El conjunto de pruebas incluye más de mil tareas basadas en interacciones reales con robots

La nueva IA de Microsoft ayuda a los robots a decidir qué hacer y exactamente dónde actuar
Robot humanoide trabajando en una fábrica | Imagen con fines ilustrativos
Publicado en Tecnología

Microsoft es una de las compañías tecnológicas que más invierte en inteligencia artificial, a pesar de que Copilot, su bot conversacional, es el «patito feo» de la industria, a pesar de que intenta meterlo con calzador en todos sus productos. Los números hablan por sí solos: los usuarios siguen prefiriendo a ChatGPT por encima de cualquier alternativa disponible en el mercado, aunque Gemini de Google le sigue muy de cerca, sumando adeptos a casi cada segundo que pasa.

Sin embargo, la IA va más allá de los chatbots, y Microsoft lo sabe. El gigante tecnológico tiene muchos proyectos basados en esta tecnología en desarrollo. Puede que muchos más de los que debería, ya que no parece haber mercado suficiente para tanta herramienta de inteligencia artificial, sobre todo cuando muchas hacen prácticamente lo mismo.

La compañía cofundada por Bill Gates, junto con un consorcio de investigadores académicos, ha creado un nuevo sistema de evaluación comparativa llamado GroundedPlanBench para abordar el eterno problema de la robótica: las máquinas todavía tienen dificultades para decidir qué hacer y dónde hacerlo simultáneamente. ¿Conseguirá Microsoft solucionarlo?

El lenguaje ambiguo es lo peor para los robots

Los robots cada vez juegan un papel más importante en diversas industrias. La que más apuesta por ellos es la automotriz, en la que empresas como Tesla, Hyundai, BYD y BMW los emplean para realizar ciertas tareas que supondrían un gran esfuerzo físico o un peligro para los seres humanos, o simplemente labores repetitivas que son perfectas para las máquinas, liberando a las personas de ellas.

La mayoría de los sistemas robóticos actuales dividen sus decisiones en dos pasos. Primero, un modelo de visión y lenguaje crea un plan en lenguaje natural. Luego, otro modelo convierte ese plan en acciones. Esta división, a pesar de ser la establecida, suele dar lugar a errores, incluso en las tareas sencillas. Por ejemplo, un robot al que se le pide desechar vasos de papel puede confundirse sobre cuál coger o incluso inventar pasos que nunca le ordenaron.

La cosa se complica en entornos desordenados. Para abordar este problema, el equipo desarrolló GroundedPlanBench para probar si los modelos de IA pueden planificar tareas e identificar con precisión dónde debe tener lugar cada acción. En lugar de basarse únicamente en texto, cada acción está vinculada a una ubicación específica en una imagen.

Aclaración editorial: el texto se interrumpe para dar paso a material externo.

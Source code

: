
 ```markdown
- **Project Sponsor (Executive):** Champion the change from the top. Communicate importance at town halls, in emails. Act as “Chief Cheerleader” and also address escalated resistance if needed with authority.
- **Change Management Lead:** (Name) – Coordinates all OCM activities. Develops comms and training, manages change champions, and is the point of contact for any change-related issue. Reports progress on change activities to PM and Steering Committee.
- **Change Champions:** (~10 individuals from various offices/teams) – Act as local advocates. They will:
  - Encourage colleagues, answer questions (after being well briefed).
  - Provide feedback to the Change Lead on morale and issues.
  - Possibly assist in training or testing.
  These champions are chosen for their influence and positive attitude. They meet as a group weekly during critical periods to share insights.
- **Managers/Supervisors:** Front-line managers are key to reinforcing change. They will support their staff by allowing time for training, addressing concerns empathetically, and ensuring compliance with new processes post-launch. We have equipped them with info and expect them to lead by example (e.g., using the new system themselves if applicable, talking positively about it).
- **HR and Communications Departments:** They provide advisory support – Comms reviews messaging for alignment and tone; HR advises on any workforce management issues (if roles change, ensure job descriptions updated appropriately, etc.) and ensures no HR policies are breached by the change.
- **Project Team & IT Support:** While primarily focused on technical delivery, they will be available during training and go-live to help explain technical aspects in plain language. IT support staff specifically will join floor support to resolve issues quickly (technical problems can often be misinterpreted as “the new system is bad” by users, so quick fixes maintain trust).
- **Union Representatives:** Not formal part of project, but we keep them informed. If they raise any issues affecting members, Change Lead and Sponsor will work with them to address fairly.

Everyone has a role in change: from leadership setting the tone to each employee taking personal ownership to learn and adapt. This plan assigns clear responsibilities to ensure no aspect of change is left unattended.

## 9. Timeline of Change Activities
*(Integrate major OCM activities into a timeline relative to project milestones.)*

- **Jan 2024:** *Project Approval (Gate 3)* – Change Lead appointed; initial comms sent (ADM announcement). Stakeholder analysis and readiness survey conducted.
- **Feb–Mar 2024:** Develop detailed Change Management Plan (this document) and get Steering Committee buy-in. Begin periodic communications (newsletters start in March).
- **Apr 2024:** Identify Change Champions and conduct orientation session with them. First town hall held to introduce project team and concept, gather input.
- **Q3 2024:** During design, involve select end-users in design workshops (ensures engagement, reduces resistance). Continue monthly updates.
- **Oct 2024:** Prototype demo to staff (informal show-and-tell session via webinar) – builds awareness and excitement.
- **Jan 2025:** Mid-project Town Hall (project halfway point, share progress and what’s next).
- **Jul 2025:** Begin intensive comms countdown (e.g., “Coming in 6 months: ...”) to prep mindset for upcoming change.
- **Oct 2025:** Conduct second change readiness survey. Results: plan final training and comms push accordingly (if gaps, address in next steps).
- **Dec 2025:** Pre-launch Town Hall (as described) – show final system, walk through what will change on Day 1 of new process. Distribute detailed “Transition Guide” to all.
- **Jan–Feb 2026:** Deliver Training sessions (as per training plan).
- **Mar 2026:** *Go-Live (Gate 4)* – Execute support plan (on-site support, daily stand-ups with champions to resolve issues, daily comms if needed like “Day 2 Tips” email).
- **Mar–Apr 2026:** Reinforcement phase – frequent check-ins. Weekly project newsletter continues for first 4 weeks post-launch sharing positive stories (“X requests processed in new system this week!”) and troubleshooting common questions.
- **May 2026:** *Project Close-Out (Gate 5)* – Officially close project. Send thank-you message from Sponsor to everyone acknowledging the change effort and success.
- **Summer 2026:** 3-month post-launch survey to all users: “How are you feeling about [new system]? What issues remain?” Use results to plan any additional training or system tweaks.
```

Acciones básicas como agarrar, colocar, abrir y cerrar están asociadas a objetos o posiciones, lo que obliga al sistema a relacionar las decisiones con el mundo físico. El conjunto de pruebas incluye más de mil tareas basadas en interacciones reales con robots. Algunas instrucciones son directas, mientras que otras son más abiertas. Esta combinación es importante porque los robots suelen fallar cuando las instrucciones son vagas.

Los investigadores señalan que "el lenguaje ambiguo da lugar a acciones no ejecutables", lo que pone de manifiesto una limitación fundamental de los sistemas actuales. Para mejorar el rendimiento, el equipo desarrolló un método de capacitación llamado Planificación Basada en Vídeo y Espacio, o V2GP. Este sistema aprende de vídeos de robots realizando tareas.

El sistema detecta cuándo un robot interactúa con objetos, los identifica y rastrea sus posiciones. El resultado es un plan estructurado que vincula cada acción con una ubicación específica. De momento, mediante este método, el equipo generó más de 40 mil planes concretos, los que abarcan desde acciones sencillas de un solo paso hasta secuencias más largas que incluyen hasta 26 pasos.